*HOW TO COMPLETE THIS TASK:* Without omitting anything, copy every entry word for word.

#### PROVIDED RECORDS

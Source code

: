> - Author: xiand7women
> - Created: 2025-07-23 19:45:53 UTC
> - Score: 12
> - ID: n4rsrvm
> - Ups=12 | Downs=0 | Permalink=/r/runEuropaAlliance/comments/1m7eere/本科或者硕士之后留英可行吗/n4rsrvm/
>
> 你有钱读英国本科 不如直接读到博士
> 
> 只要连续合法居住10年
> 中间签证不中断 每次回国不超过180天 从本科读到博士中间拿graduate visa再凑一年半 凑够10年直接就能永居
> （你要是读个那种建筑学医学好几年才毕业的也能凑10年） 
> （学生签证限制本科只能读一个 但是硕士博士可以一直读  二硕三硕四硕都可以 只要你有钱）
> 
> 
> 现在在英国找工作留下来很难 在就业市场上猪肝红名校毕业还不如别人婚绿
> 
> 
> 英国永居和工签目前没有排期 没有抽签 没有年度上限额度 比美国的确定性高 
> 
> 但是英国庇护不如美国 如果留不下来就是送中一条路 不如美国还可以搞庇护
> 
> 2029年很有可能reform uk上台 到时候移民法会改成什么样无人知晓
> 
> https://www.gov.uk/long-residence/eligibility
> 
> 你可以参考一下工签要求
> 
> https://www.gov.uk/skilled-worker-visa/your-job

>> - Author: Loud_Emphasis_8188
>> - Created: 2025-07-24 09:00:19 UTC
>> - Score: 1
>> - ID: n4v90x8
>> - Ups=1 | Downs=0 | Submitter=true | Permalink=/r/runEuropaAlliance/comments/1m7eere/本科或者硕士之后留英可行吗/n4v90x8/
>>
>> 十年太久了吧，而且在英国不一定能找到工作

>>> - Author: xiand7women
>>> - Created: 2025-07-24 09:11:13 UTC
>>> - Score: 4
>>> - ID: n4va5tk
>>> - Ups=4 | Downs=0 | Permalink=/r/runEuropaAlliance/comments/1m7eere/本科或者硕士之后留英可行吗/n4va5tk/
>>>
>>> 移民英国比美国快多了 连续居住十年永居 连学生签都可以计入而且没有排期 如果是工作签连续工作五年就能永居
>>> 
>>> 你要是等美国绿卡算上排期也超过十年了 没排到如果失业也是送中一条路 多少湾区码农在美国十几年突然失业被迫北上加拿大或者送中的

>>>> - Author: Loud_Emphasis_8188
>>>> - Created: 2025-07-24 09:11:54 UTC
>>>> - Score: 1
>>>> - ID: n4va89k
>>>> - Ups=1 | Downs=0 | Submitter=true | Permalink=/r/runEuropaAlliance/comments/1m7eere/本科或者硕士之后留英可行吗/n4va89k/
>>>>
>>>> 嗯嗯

########

*EXERCISE OUTPUT:*
Source code

:> - Author: xiand7women
> - Created: 2025-07-23 19:45:53 UTC
> - Score: 12
> - ID: n4rsrvm
> - Ups=12 | Downs=0 | Permalink=/r/runEuropaAlliance/comments/1m7eere/本科或者硕士之后留英可行吗/n4rsrvm/
>
> 你有钱读英国本科 不如直接读到博士
> 
> 只要连续合法居住10年
> 中间签证不中断 每次回国不超过180天 从本科读到博士中间拿graduate visa再凑一年半 凑够10年直接就能永居
> （你要是读个那种建筑学医学好几年才毕业的也能凑10年） 
> （学生签证限制本科只能读一个 但是硕士博士可以一直读  二硕三硕四硕都可以 只要你有钱）
> 
> 
> 现在在英国找工作留下来很难 在就业市场上猪肝红名校毕业还不如别人婚绿
> 
> 
> 英国永居和工签目前没有排期 没有抽签 没有年度上限额度 比美国的确定性高 
> 
> 但是英国庇护不如美国 如果留不下来就是送中一条路 不如美国还可以搞庇护
> 
> 2029年很有可能reform uk上台 到时候移民法会改成什么样无人知晓
> 
> https://www.gov.uk/long-residence/eligibility
> 
> 你可以参考一下工签要求
> 
> https://www.gov.uk/skilled-worker-visa/your-job

>> - Author: Loud_Emphasis_8188
>> - Created: 2025-07-24 09:00:19 UTC
>> - Score: 1
>> - ID: n4v90x8
>> - Ups=1 | Downs=0 | Submitter=true | Permalink=/r/runEuropaAlliance/comments/1m7eere/本科或者硕士之后留英可行吗/n4v90x8/
>>
>> 十年太久了吧，而且在英国不一定能找到工作

>>> - Author: xiand7women
>>> - Created: 2025-07-24 09:11:13 UTC
>>> - Score: 4
>>> - ID: n4va5tk
>>> - Ups=4 | Downs=0 | Permalink=/r/runEuropaAlliance/comments/1m7eere/本科或者硕士之后留英可行吗/n4va5tk/
>>>
>>> 移民英国比美国快多了 连续居住十年永居 连学生签都可以计入而且没有排期 如果是工作签连续工作五年就能永居
>>> 
>>> 你要是等美国绿卡算上排期也超过十年了 没排到如果失业也是送中一条路 多少湾区码农在美国十几年突然失业被迫北上加拿大或者送中的

>>>> - Author: Loud_Emphasis_8188
>>>> - Created: 2025-07-24 09:11:54 UTC
>>>> - Score: 1
>>>> - ID: n4va89k
>>>> - Ups=1 | Downs=0 | Submitter=true | Permalink=/r/runEuropaAlliance/comments/1m7eere/本科或者硕士之后留英可行吗/n4va89k/
>>>>
>>>> 嗯嗯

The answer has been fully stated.